"Chaque être humain est un Texte", souligne l’un des personnages de L’échelle de Jacob. Ludmila Oulitskaïa approfondit sa veine romanesque pour livrer une fresque, digne d’une tragédie classique à la Tolstoï. L’auteure de Sonietchka (Gallimard, prix Médicis étranger 1996) ou de Sincèrement vôtre, Chourik (Gallimard, 2005) trempe cette fois sa plume dans une malle en osier, contenant un trésor inespéré : les lettres de ses grands-parents, s’étalant de 1911 à 1936. Soit "un quart de siècle d’amour, d’amitié, de mariage" et de rêves brisés par le rouleau compresseur de la vie et de l’Histoire. Une matière littéraire qu’elle malaxe, telle une pâte à modeler, pour donner naissance à des êtres de chair et de papier.
Maroussia possède une sacrée personnalité. "Elle mettait tout le monde sens dessus dessous. Elle était si talentueuse, si rayonnante, et elle n’en faisait qu’à sa tête." Cette avant-gardiste, spécialiste de la danse rythmique et artistique, se distingue aussi par ses convictions intellectuelles et politiques révolutionnaires. "De la liberté et de l’énergie, du naturel et de l’audace. C’était ce qui lui fallait." Voilà précisément ce que lui offre Jacob, un être cultivé et sensible, dont elle tombe éperdument amoureuse. "Le destin avait voulu que toute sa jeunesse elle soit l’épouse d’un seul homme, mais intellectuellement, elle était une femme libérée, une femme moderne, émancipée."

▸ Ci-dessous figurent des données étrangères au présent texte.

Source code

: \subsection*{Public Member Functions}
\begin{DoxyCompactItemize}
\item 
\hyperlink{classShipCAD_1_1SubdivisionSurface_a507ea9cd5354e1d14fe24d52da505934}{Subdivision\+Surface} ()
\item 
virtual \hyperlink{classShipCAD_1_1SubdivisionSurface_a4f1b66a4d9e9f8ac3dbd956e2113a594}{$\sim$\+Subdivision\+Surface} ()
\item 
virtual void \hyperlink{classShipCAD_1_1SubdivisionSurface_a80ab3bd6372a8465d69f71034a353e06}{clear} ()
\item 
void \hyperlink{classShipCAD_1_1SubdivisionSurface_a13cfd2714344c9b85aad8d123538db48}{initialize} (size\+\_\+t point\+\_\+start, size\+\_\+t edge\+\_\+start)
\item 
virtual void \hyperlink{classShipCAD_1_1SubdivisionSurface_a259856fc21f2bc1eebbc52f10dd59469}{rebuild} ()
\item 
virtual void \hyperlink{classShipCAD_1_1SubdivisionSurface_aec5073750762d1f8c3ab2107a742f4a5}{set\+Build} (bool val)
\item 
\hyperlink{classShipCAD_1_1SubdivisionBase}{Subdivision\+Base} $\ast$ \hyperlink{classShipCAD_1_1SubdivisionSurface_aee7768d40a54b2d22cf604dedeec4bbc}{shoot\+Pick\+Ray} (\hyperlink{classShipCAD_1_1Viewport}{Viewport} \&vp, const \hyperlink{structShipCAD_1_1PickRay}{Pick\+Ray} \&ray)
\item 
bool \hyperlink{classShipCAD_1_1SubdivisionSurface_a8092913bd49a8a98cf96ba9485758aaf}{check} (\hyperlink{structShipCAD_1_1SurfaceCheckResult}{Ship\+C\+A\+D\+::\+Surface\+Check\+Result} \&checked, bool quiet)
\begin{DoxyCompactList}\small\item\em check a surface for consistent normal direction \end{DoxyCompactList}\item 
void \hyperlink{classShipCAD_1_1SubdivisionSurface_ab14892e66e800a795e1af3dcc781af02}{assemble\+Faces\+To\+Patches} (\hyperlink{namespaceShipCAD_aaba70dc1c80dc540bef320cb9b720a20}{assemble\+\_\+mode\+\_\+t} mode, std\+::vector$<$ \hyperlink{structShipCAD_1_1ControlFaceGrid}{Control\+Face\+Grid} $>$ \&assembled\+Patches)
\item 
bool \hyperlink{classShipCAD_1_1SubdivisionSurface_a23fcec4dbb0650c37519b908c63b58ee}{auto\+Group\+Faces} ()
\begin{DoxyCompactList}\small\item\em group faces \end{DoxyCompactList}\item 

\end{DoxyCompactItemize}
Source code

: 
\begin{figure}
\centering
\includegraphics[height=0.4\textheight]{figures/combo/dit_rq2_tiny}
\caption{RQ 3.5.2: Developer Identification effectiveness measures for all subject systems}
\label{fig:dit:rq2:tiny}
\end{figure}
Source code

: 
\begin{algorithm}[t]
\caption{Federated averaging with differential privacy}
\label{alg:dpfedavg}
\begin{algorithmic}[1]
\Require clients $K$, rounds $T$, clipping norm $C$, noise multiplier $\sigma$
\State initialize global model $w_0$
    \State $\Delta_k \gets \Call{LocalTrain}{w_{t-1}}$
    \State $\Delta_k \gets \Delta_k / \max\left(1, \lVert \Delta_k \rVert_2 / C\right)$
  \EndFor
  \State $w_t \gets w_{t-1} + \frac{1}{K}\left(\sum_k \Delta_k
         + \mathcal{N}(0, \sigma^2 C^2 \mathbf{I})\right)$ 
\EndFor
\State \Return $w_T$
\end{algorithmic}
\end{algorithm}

Leur bonheur est comblé par l’arrivée d’un fils. Mais en Union soviétique, on ne peut guère s’isoler dans sa bulle, qui peut imploser à tout moment en raison des soubresauts sociétaux. Maroussia et Jacob espéraient s’unir pour la vie. La guerre et la sévérité du régime en décident autrement. "Ils avaient vécu un amour comme il n’en existe que dans les romans." Un amour mis à rude épreuve par la multiplication des séparations déchirantes. "Les gens ont bien quelque chose qui les fait vivre…", écrit Jacob du fin fond des camps du goulag.
"Le passé ne disparaît pas, il ne fait que descendre dans les profondeurs." Nora, la petite-fille de ce couple mythique, essaye de le reconstituer au fil des échanges désespérés de Maroussia et de Jacob. Elle-même s’accroche à sa passion pour le théâtre et pour Tanguiz, un homme qui l’aimera toujours par intermittence. Là aussi, c’est un parcours de femme qui navigue entre ses joies et ses drames.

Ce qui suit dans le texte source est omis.